Activity: Scan the entries below for the word "include" and copy every line where it turns up.

━━━━━━━━━━━━━━━━━━━━

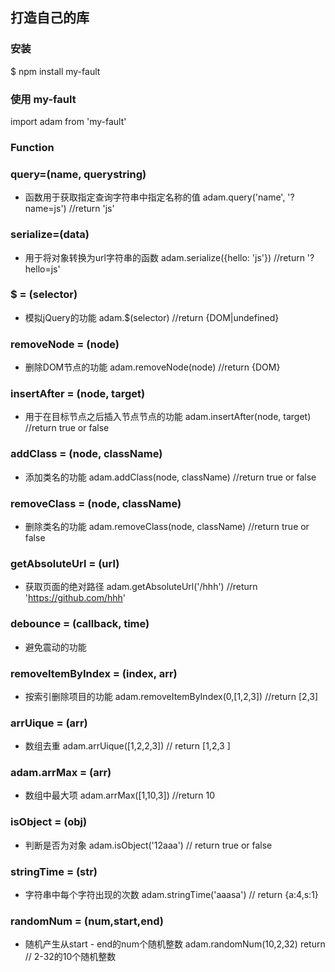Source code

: ## 打造自己的库

### 安装
$ npm install my-fault

### 使用 my-fault
import adam from 'my-fault'

### Function
### query=(name, querystring)
* 函数用于获取指定查询字符串中指定名称的值
adam.query('name', '?name=js') //return 'js'

### serialize=(data)
* 用于将对象转换为url字符串的函数
adam.serialize({hello: 'js'}) //return '?hello=js'

### $ = (selector)
* 模拟jQuery的功能
adam.$(selector) //return {DOM|undefined}

### removeNode = (node)
* 删除DOM节点的功能
adam.removeNode(node) //return {DOM}

### insertAfter = (node, target)
* 用于在目标节点之后插入节点节点的功能
adam.insertAfter(node, target) //return true or false

### addClass = (node, className)
* 添加类名的功能
adam.addClass(node, className) //return true or false

### removeClass = (node, className)
* 删除类名的功能
adam.removeClass(node, className) //return true or false

### getAbsoluteUrl = (url)
* 获取页面的绝对路径
adam.getAbsoluteUrl('/hhh') //return 'https://github.com/hhh'

### debounce = (callback, time)
* 避免震动的功能

### removeItemByIndex = (index, arr)
* 按索引删除项目的功能
adam.removeItemByIndex(0,[1,2,3])  //return [2,3]

### arrUique = (arr)
* 数组去重
adam.arrUique([1,2,2,3])  // return [1,2,3
]
### adam.arrMax = (arr)
* 数组中最大项
adam.arrMax([1,10,3]) //return 10

### isObject = (obj)
* 判断是否为对象
adam.isObject('12aaa') // return true or false

### stringTime = (str)
* 字符串中每个字符出现的次数
adam.stringTime('aaasa') // return {a:4,s:1}

### randomNum = (num,start,end)
* 随机产生从start - end的num个随机整数
adam.randomNum(10,2,32)  return // 2-32的10个随机整数
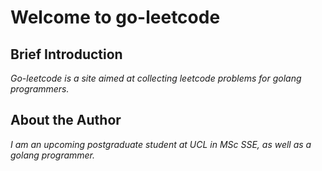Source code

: # Welcome to go-leetcode

## Brief Introduction

*Go-leetcode is a site aimed at collecting leetcode problems for golang programmers.*

## About the Author

*I am an upcoming postgraduate student at UCL in MSc SSE, as well as a golang programmer.*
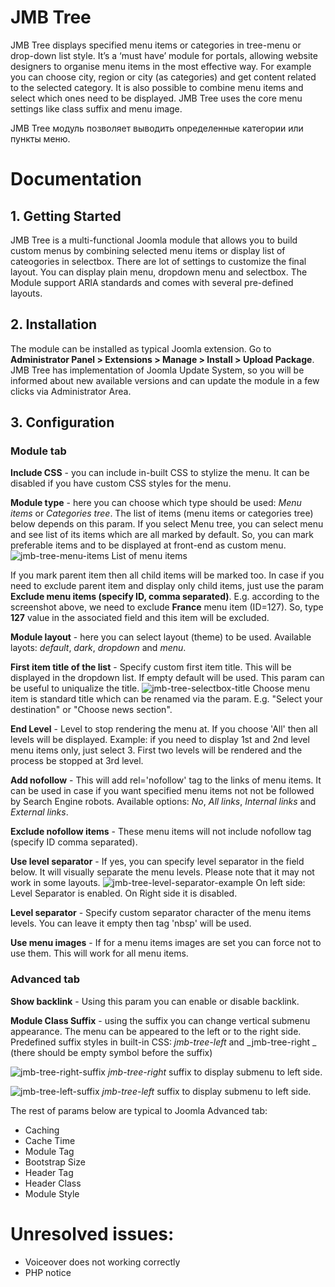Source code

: JMB Tree
========
JMB Tree displays specified menu items or categories in tree-menu or drop-down list style. It’s a ‘must have’ module for portals, allowing website designers to organise menu items in the most effective way. For example you can choose city, region or city (as categories) and get content related to the selected category. It is also possible to combine menu items and select which ones need to be displayed. JMB Tree uses the core menu settings like class suffix and menu image.

JMB Tree модуль позволяет выводить определенные категории или пункты меню.


Documentation
============

## 1. Getting Started
JMB Tree is a multi-functional Joomla module that allows you to build custom menus by combining selected menu items or display list of cateogories in selectbox. There are lot of settings to customize the final layout. You can display plain menu, dropdown menu and selectbox. The Module support ARIA standards and comes with several pre-defined layouts.

## 2. Installation
The module can be installed as typical Joomla extension. Go to <b>Administrator Panel > Extensions > Manage > Install > Upload Package</b>.
JMB Tree has implementation of Joomla Update System, so you will be informed about new available versions and can update the module in a few clicks via Administrator Area.

## 3. Configuration
### Module tab
**Include CSS** - you can include in-built CSS to stylize the menu. It can be disabled if you have custom CSS styles for the menu.

**Module type** - here you can choose which type should be used: _Menu items_ or _Categories tree_. The list of items (menu items or categories tree) below depends on this param. If you select Menu tree, you can select menu and see list of its items which are all marked by default. So, you can mark preferable items and to be displayed at front-end as custom menu. 
![jmb-tree-menu-items](https://user-images.githubusercontent.com/3432048/163677007-e8e1d312-3f95-4103-8903-26991cfe4c9f.png)
	List of menu items

If you mark parent item then all child items will be marked too. In case if you need to exclude parent item and display only child items, just use the param **Exclude menu items (specify ID, comma separated)**. 
E.g. according to the screenshot above, we need to exclude **France** menu item (ID=127). So, type **127** value in the associated field and this item will be excluded.

**Module layout** - here you can select layout (theme) to be used. Available layots: _default_, _dark_, _dropdown_ and _menu_.

**First item title of the list** - Specify custom first item title. This will be displayed in the dropdown list. If empty default will be used. This param can be useful to uniqualize the title. 
![jmb-tree-selectbox-title](https://user-images.githubusercontent.com/3432048/163677027-5f2449ae-bc20-4212-835d-97e73895e50f.png)
Choose menu item is standard title which can be renamed via the param. E.g. "Select your destination" or "Choose news section".

**End Level** - Level to stop rendering the menu at. If you choose 'All' then all levels will be displayed.
Example: if you need to display 1st and 2nd level menu items only, just select 3. First two levels will be rendered and the process be stopped at 3rd level.

**Add nofollow** - This will add rel='nofollow' tag to the links of menu items. It can be used in case if you want specified menu items not not be followed by Search Engine robots. Available options: _No_, _All links_, _Internal links_ and _External links_.

**Exclude nofollow items** - These menu items will not include nofollow tag (specify ID comma separated).

**Use level separator** - If yes, you can specify level separator in the field below. It will visually separate the menu levels. Please note that it may not work in some layouts.
![jmb-tree-level-separator-example](https://user-images.githubusercontent.com/3432048/163677042-d0274128-a167-4e32-955e-1578cad3da50.png)
On left side: Level Separator is enabled. On Right side it is disabled.

**Level separator** - Specify custom separator character of the menu items levels. You can leave it empty then tag 'nbsp' will be used.

**Use menu images** - If for a menu items images are set you can force not to use them. This will work for all menu items.

### Advanced tab
**Show backlink** - Using this param you can enable or disable backlink.

**Module Class Suffix** - using the suffix you can change vertical submenu appearance. The menu can be appeared to the left or to the right side. Predefined suffix styles in built-in CSS:
 _jmb-tree-left_ and  _jmb-tree-right _ (there should be empty symbol before the suffix)

![jmb-tree-right-suffix](https://user-images.githubusercontent.com/3432048/163677068-f7d977ee-0eb5-435e-a181-6cb5b1deac32.png)
<em>jmb-tree-right</em> suffix to display submenu to left side.

![jmb-tree-left-suffix](https://user-images.githubusercontent.com/3432048/163677082-9d615c80-c5a7-410e-a06e-880c50cf18d2.png)
<em>jmb-tree-left</em> suffix to display submenu to left side.

The rest of params below are typical to Joomla Advanced tab:
* Caching
* Cache Time
* Module Tag
* Bootstrap Size
* Header Tag
* Header Class
* Module Style


Unresolved issues:
==================
- Voiceover does not working correctly
- PHP notice
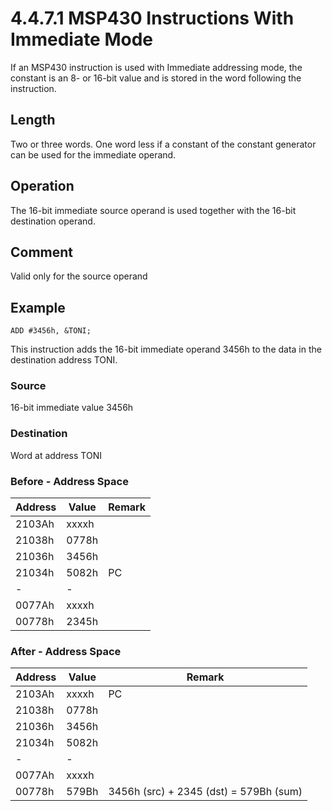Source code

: # 4.4.7.1 MSP430 Instructions With Immediate Mode

If an MSP430 instruction is used with Immediate addressing mode, the constant is an 8- or 16-bit value and is stored
in the word following the instruction.

## Length

Two or three words. One word less if a constant of the constant generator can be used for the immediate operand.

## Operation

The 16-bit immediate source operand is used together with the 16-bit destination operand.

## Comment

Valid only for the source operand

## Example

`ADD #3456h, &TONI;`

This instruction adds the 16-bit immediate operand 3456h to the data in the destination address TONI.

### Source

16-bit immediate value 3456h

### Destination

Word at address TONI

### Before - Address Space

| Address | Value | Remark |
| ------- | ----- | ------ |
| 2103Ah  | xxxxh |        |
| 21038h  | 0778h |        |
| 21036h  | 3456h |        |
| 21034h  | 5082h | PC     |
| -       | -     |        |
| 0077Ah  | xxxxh |        |
| 00778h  | 2345h |        |

### After - Address Space

| Address | Value | Remark                                 |
| ------- | ----- | -------------------------------------- |
| 2103Ah  | xxxxh | PC                                     |
| 21038h  | 0778h |                                        |
| 21036h  | 3456h |                                        |
| 21034h  | 5082h |                                        |
| -       | -     |                                        |
| 0077Ah  | xxxxh |                                        |
| 00778h  | 579Bh | 3456h (src) + 2345 (dst) = 579Bh (sum) |

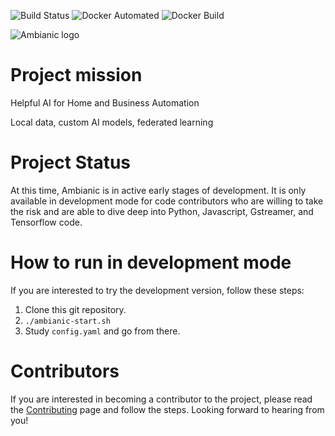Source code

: ![Build Status](https://travis-ci.org/ambianic/ambianic.svg?branch=master) ![Docker Automated](https://img.shields.io/docker/cloud/automated/ambianic/ambianic.svg) ![Docker Build](https://img.shields.io/docker/cloud/build/ambianic/ambianic.svg)

![Ambianic logo][logo]

# Project mission
Helpful AI for Home and Business Automation

Local data, custom AI models, federated learning

# Project Status
At this time, Ambianic is in active early stages of development. It is only available in development mode for code contributors who are willing to take the risk and are able to dive deep into Python, Javascript, Gstreamer, and Tensorflow code. 

# How to run in development mode
If you are interested to try the development version, follow these steps:
1. Clone this git repository.
2. `./ambianic-start.sh`
3. Study `config.yaml` and go from there.

# Contributors
If you are interested in becoming a contributor to the project, please read the [Contributing](CONTRIBUTING.md) page and follow the steps. Looking forward to hearing from you!

[logo]: https://avatars2.githubusercontent.com/u/52052162?s=200&v=4
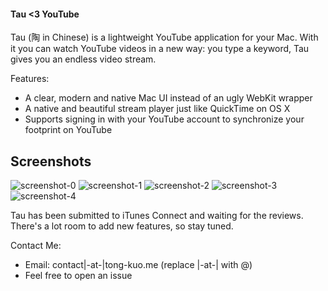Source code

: #### Tau <3 YouTube

Tau (陶 in Chinese) is a lightweight YouTube application for your Mac. With it you can watch YouTube videos in a new way: you type a keyword, Tau gives you an endless video stream.

Features:

- A clear, modern and native Mac UI instead of an ugly WebKit wrapper
- A native and beautiful stream player just like QuickTime on OS X
- Supports signing in with your YouTube account to synchronize your footprint on YouTube 

## Screenshots

![screenshot-0](https://i.imgur.com/7BDofy4.png)
![screenshot-1](https://i.imgur.com/24wyXs5.png)
![screenshot-2](https://i.imgur.com/hN09RKF.png)
![screenshot-3](https://i.imgur.com/l1WAjWD.png)
![screenshot-4](https://i.imgur.com/xLWpUX2.png)

Tau has been submitted to iTunes Connect and waiting for the reviews. There's a lot room to add new features, so stay tuned.

Contact Me:

- Email: contact|-at-|tong-kuo.me (replace |-at-| with @)
- Feel free to open an issue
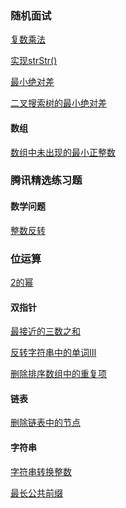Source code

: ### 随机面试

[复数乘法](复数乘法.md)

[实现strStr()](实现strStr().md)

[最小绝对差](最小绝对差.md)

[二叉搜索树的最小绝对差](二叉搜索树的最小绝对差.md)

#### 数组

[数组中未出现的最小正整数](数组中未出现的最小正整数.md)

### 腾讯精选练习题

#### 数学问题

[整数反转](整数反转.md)

### 位运算

[2的幂](2的幂.md)

#### 双指针

[最接近的三数之和](最接近的三数之和.md)

[反转字符串中的单词III](反转字符串中的单词III.md)

[删除排序数组中的重复项](删除排序数组中的重复项.md)

#### 链表

[删除链表中的节点](删除链表中的节点.md)

#### 字符串

[字符串转换整数](字符串转换整数.md)

[最长公共前缀](最长公共前缀.md)

[](.md)
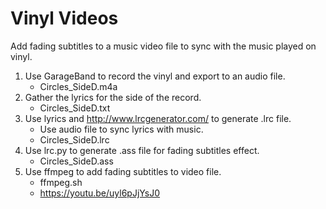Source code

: # Vinyl Videos

Add fading subtitles to a music video file to sync with the music played on vinyl.

1. Use GarageBand to record the vinyl and export to an audio file.
    - Circles_SideD.m4a
2. Gather the lyrics for the side of the record.
    - Circles_SideD.txt
3. Use lyrics and http://www.lrcgenerator.com/ to generate .lrc file.
    - Use audio file to sync lyrics with music.
    - Circles_SideD.lrc
4. Use lrc.py to generate .ass file for fading subtitles effect.
    - Circles_SideD.ass
5. Use ffmpeg to add fading subtitles to video file.
    - ffmpeg.sh
    - https://youtu.be/uyl6pJjYsJ0
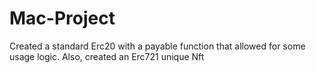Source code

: # Mac-Project
 Created a standard Erc20 with a payable function that allowed for some usage logic. Also, created an Erc721 unique Nft

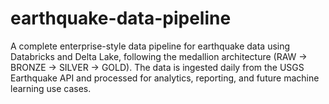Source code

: # earthquake-data-pipeline
A complete enterprise-style data pipeline for earthquake data using Databricks and Delta Lake, following the medallion architecture (RAW → BRONZE → SILVER → GOLD). The data is ingested daily from the USGS Earthquake API and processed for analytics, reporting, and future machine learning use cases.
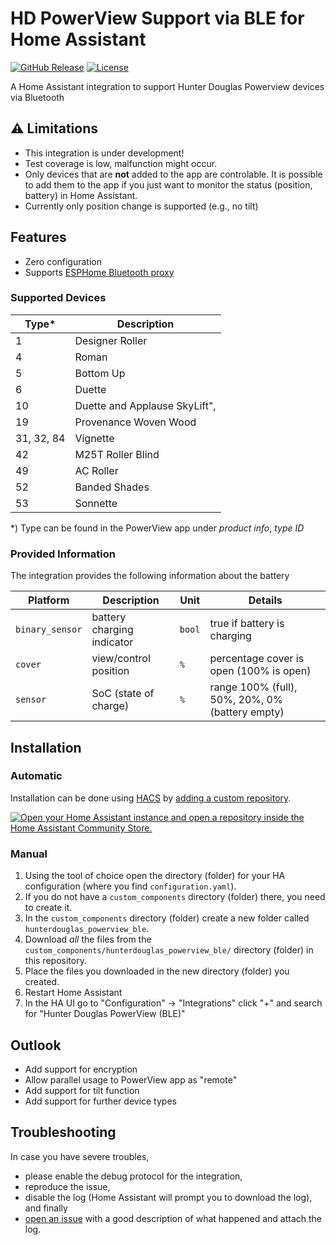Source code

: # HD PowerView Support via BLE for Home Assistant

[![GitHub Release][releases-shield]][releases]
[![License][license-shield]](LICENSE)

 A Home Assistant integration to support Hunter Douglas Powerview devices via Bluetooth

## :warning: Limitations
- This integration is under development!
- Test coverage is low, malfunction might occur. 
- Only devices that are **not** added to the app are controlable. It is possible to add them to the app if you just want to monitor the status (position, battery) in Home Assistant.
- Currently only position change is supported (e.g., no tilt)

## Features
- Zero configuration
- Supports [ESPHome Bluetooth proxy](https://esphome.io/components/bluetooth_proxy)

### Supported Devices

Type* | Description
-- | -- 
1  | Designer Roller
4  | Roman
5  | Bottom Up
6  | Duette
10 | Duette and Applause SkyLift",
19 | Provenance Woven Wood
31, 32, 84 | Vignette
42 | M25T Roller Blind
49 | AC Roller
52 | Banded Shades
53 | Sonnette

\*) Type can be found in the PowerView app under *product info*, *type ID*

### Provided Information
The integration provides the following information about the battery

Platform | Description | Unit | Details
-- | -- | -- | --
`binary_sensor` | battery charging indicator | `bool` | true if battery is charging
`cover` | view/control position | `%` | percentage cover is open (100% is open)
`sensor` | SoC (state of charge) | `%` | range 100% (full), 50%, 20%, 0% (battery empty)

## Installation
### Automatic
Installation can be done using [HACS](https://hacs.xyz/) by [adding a custom repository](https://hacs.xyz/docs/faq/custom_repositories/).

[![Open your Home Assistant instance and open a repository inside the Home Assistant Community Store.](https://my.home-assistant.io/badges/hacs_repository.svg)](https://my.home-assistant.io/redirect/hacs_repository/?owner=patman15&repository=hdpv_ble&category=Integration)

### Manual
1. Using the tool of choice open the directory (folder) for your HA configuration (where you find `configuration.yaml`).
1. If you do not have a `custom_components` directory (folder) there, you need to create it.
1. In the `custom_components` directory (folder) create a new folder called `hunterdouglas_powerview_ble`.
1. Download _all_ the files from the `custom_components/hunterdouglas_powerview_ble/` directory (folder) in this repository.
1. Place the files you downloaded in the new directory (folder) you created.
1. Restart Home Assistant
1. In the HA UI go to "Configuration" -> "Integrations" click "+" and search for "Hunter Douglas PowerView (BLE)"


## Outlook
- Add support for encryption
- Allow parallel usage to PowerView app as "remote"
- Add support for tilt function
- Add support for further device types

## Troubleshooting
In case you have severe troubles,

- please enable the debug protocol for the integration,
- reproduce the issue,
- disable the log (Home Assistant will prompt you to download the log), and finally
- [open an issue](https://github.com/patman15/hdpv_ble/issues/new?assignees=&labels=Bug&projects=&template=bug.yml) with a good description of what happened and attach the log.

[license-shield]: https://img.shields.io/github/license/patman15/hdpv_ble.svg?style=for-the-badge
[releases-shield]: https://img.shields.io/github/release/patman15/hdpv_ble.svg?style=for-the-badge
[releases]: https://github.com//patman15/hdpv_ble/releases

━━━━━━━━━━━━━━━━━━━━

Answer below:
**Include CSS** - you can include in-built CSS to stylize the menu. It can be disabled if you have custom CSS styles for the menu.
**Exclude nofollow items** - These menu items will not include nofollow tag (specify ID comma separated).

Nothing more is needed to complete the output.